WORK TO COMPLETE: Each line of the records below that contains "Science" needs to be copied.

RECORDS SHOWN:
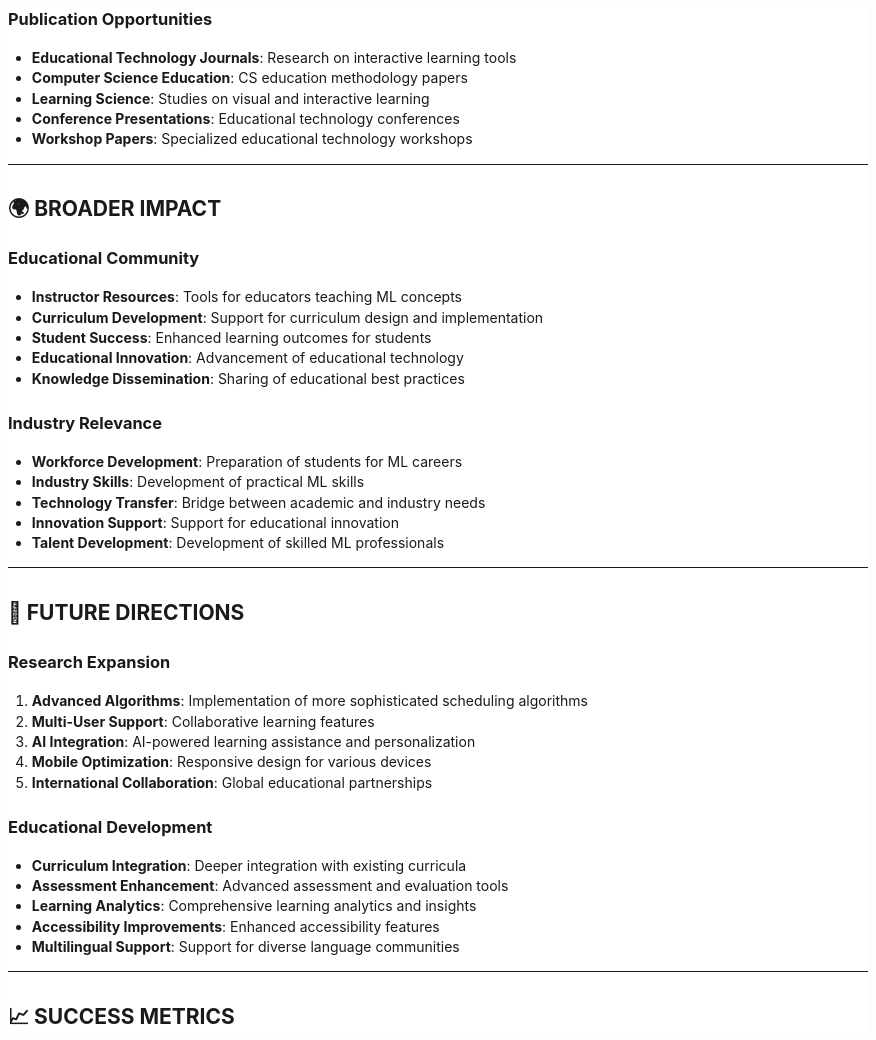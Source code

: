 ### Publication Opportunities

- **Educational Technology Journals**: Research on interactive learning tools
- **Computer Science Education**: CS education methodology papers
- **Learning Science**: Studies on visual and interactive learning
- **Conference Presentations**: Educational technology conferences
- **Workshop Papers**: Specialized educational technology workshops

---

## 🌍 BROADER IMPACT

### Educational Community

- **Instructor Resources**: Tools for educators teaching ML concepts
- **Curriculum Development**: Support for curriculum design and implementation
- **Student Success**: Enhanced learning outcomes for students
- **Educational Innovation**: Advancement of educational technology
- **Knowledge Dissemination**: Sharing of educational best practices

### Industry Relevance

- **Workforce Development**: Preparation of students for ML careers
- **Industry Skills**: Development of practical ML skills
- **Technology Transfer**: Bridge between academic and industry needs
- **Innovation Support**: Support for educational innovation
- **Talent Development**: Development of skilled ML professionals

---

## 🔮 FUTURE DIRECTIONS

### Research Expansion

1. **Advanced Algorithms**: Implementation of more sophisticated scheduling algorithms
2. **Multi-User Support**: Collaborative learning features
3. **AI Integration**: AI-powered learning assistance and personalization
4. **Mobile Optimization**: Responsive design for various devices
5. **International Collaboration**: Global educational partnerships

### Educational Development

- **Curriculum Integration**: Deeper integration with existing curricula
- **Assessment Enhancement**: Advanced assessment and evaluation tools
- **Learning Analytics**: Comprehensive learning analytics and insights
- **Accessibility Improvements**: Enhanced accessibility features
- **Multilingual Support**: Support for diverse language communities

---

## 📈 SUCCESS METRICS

...

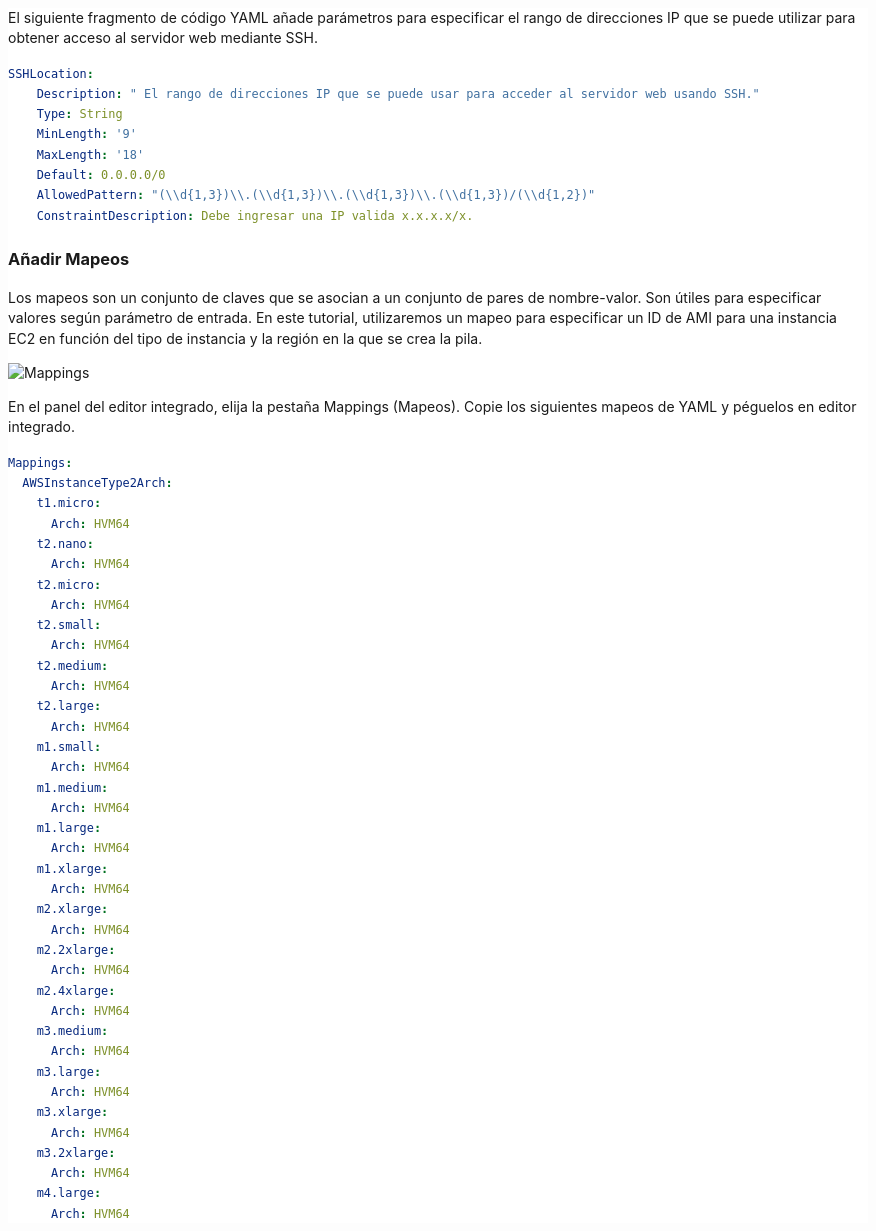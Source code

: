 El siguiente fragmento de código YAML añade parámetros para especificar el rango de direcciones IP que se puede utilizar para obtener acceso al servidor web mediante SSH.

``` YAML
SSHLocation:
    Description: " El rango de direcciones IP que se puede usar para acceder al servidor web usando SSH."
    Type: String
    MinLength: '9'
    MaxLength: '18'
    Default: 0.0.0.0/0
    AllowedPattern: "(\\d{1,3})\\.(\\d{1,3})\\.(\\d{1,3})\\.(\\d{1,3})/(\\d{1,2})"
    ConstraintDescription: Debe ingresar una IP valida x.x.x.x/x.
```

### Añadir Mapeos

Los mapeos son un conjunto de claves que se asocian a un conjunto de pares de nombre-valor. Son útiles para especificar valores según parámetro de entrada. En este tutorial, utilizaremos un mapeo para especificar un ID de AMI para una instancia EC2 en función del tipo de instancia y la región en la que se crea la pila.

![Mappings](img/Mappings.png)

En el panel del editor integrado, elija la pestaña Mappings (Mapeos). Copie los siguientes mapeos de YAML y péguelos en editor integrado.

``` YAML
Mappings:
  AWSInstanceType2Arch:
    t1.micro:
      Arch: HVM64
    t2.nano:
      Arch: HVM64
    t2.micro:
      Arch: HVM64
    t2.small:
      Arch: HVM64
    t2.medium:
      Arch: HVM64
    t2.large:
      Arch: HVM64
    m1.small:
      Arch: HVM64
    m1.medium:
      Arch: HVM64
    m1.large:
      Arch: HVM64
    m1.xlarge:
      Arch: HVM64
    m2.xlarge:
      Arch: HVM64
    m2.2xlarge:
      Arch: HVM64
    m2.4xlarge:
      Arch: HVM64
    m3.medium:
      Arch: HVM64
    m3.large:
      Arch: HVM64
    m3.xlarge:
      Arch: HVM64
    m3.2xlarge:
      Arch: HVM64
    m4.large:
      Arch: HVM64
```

RESPONSE TO THE EXERCISE:
- **Computer Science Education**: CS education methodology papers
- **Learning Science**: Studies on visual and interactive learning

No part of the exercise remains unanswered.